2.3.4 Diffusion theory

The diffusion theory is based on the beliefs that adhesion depends on the diffusion of macromolecules of polymers over the interface between adhesive and adhered. Molecular chains create a new interface, for this to happen the chain segments must be mobile and soluble. When diffusion is involved, adhesion strength depends on the number of crossing chains. Factors such as contact time, temperature and molecular weight of polymers have impact on adhesion strength according to the Diffusion theory (Schultz & Nardin, 2002).

2.3.5 Weak boundary layer

The weak boundary layer theory calls the area close to the interface the

“interfacial zone”. The theory considers variations in the adhesive occurring in the interfacial zone due to properties different from the rest of the material. It is the cohesive strength in a weak boundary layer in the interfacial zone of the adhesive that defines the adhesion strength.

Meaning that adhesion energy (G) equals cohesive energy (G!) (Shultz &

Nardin, 2002).

2.4 Surface properties

When examining the possibility of attachment without drilling or penetration the surface of the substrate is of importance.
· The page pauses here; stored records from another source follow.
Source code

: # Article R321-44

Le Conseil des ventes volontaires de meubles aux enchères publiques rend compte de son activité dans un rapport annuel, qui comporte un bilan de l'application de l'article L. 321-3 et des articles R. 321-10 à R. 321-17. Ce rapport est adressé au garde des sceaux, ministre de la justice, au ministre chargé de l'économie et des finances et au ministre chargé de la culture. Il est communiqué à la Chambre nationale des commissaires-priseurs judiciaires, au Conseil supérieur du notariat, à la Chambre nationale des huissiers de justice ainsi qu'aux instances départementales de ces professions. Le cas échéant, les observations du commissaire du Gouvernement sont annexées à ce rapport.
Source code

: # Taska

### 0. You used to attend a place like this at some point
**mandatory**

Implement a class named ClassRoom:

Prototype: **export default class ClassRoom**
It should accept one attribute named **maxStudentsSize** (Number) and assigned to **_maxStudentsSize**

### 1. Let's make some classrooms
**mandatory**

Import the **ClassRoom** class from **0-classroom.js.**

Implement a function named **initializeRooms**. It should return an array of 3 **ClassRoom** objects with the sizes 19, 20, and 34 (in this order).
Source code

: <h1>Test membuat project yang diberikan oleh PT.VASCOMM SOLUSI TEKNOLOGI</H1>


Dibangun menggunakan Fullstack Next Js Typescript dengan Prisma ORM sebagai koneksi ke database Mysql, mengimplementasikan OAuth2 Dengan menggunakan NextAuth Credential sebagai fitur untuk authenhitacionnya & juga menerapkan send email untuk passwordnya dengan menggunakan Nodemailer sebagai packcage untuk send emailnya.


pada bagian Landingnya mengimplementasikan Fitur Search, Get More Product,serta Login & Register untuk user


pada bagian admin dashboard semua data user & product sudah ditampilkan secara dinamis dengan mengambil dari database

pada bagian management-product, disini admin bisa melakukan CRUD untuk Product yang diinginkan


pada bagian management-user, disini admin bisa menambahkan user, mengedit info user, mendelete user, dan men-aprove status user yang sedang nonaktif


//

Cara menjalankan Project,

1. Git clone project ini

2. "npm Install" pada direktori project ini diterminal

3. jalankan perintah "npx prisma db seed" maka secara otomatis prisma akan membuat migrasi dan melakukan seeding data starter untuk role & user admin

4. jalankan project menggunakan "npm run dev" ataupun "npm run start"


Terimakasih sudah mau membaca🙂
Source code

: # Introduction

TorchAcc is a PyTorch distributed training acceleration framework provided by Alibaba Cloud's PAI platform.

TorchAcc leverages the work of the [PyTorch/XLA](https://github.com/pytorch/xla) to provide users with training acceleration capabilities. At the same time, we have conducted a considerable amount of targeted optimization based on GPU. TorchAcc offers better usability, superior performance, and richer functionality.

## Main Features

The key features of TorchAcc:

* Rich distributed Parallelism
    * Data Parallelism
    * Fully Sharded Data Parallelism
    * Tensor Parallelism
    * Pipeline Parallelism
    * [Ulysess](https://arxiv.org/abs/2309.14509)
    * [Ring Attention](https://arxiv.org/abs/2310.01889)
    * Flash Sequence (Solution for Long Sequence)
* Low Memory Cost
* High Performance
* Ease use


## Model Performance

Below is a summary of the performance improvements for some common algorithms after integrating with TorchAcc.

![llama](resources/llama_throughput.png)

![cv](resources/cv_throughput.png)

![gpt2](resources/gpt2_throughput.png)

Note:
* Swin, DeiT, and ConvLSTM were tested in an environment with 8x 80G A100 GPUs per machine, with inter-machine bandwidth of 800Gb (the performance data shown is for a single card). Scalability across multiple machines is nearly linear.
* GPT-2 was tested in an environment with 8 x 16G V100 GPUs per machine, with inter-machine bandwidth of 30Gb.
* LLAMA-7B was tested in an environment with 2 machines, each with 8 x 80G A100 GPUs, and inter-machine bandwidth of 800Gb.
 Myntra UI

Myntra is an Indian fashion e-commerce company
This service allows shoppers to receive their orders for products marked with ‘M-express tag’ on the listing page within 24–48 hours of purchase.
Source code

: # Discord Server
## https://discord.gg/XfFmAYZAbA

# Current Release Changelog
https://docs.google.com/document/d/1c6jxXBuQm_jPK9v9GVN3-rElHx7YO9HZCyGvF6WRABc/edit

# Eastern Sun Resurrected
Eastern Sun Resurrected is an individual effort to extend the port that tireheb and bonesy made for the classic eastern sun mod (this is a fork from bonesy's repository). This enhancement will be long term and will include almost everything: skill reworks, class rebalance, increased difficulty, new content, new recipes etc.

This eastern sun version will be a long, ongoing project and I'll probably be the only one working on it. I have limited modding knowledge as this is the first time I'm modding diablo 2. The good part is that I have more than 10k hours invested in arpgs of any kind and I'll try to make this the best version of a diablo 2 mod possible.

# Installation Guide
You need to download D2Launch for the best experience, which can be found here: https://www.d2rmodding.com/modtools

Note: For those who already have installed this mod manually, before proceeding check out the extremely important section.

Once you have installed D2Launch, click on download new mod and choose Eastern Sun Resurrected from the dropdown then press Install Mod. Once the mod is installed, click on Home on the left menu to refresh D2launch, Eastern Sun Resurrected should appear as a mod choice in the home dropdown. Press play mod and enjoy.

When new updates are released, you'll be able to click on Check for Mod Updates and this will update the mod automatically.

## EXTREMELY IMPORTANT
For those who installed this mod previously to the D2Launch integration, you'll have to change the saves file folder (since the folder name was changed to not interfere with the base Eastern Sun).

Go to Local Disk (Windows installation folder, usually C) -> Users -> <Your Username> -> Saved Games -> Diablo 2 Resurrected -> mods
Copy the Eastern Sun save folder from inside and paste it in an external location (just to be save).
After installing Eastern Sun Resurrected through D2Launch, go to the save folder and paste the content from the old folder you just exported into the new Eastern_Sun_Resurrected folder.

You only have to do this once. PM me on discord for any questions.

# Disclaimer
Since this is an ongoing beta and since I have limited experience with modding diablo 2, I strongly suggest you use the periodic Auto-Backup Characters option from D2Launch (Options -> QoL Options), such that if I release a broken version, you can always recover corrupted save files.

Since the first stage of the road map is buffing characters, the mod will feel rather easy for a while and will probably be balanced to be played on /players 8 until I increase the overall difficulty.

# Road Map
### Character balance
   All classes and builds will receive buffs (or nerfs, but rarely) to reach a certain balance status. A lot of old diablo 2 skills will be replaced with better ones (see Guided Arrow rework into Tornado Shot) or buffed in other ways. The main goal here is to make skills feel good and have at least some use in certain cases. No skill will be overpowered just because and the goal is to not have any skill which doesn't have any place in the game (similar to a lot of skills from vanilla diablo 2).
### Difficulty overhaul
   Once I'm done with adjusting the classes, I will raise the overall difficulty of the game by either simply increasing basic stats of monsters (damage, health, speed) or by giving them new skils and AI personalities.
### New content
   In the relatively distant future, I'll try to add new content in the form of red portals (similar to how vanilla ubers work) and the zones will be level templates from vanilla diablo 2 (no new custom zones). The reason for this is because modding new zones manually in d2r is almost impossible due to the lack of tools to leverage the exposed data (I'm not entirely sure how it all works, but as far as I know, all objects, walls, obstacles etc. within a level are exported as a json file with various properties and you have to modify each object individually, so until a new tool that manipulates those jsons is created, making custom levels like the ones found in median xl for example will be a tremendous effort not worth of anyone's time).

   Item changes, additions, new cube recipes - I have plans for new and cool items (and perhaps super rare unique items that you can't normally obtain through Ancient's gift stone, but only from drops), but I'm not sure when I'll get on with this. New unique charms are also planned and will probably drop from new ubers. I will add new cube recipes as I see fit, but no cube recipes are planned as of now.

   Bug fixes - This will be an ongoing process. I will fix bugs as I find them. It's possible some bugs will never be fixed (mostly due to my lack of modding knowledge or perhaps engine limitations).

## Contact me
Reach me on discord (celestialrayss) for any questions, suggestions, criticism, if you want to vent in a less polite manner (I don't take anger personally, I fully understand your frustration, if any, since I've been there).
The substrate properties have impact on the adhesion and should be examined so the combination of

adhesive and substrate is compatible.

2.4.1 Surface energy

Surface energy can be defined as the energy connected to the presence of a surface. Unit per area is used to express surface energy (mN/m).

Within materials cohesive forces are acting between the molecules. These forces are responsible for the phenomenon called surface tension or surface energy (Afcona, 2010).

Surface energy is a main factor when adhesive bonds are formed but also when adhesive failure occurs.

Surface energy can be referred to as Gibbs free energy (G) or as surface tension (γ), they both refer to surface energy (Packham, 2003).

The cohesive forces within a material are in balance and equally distributed between the molecules.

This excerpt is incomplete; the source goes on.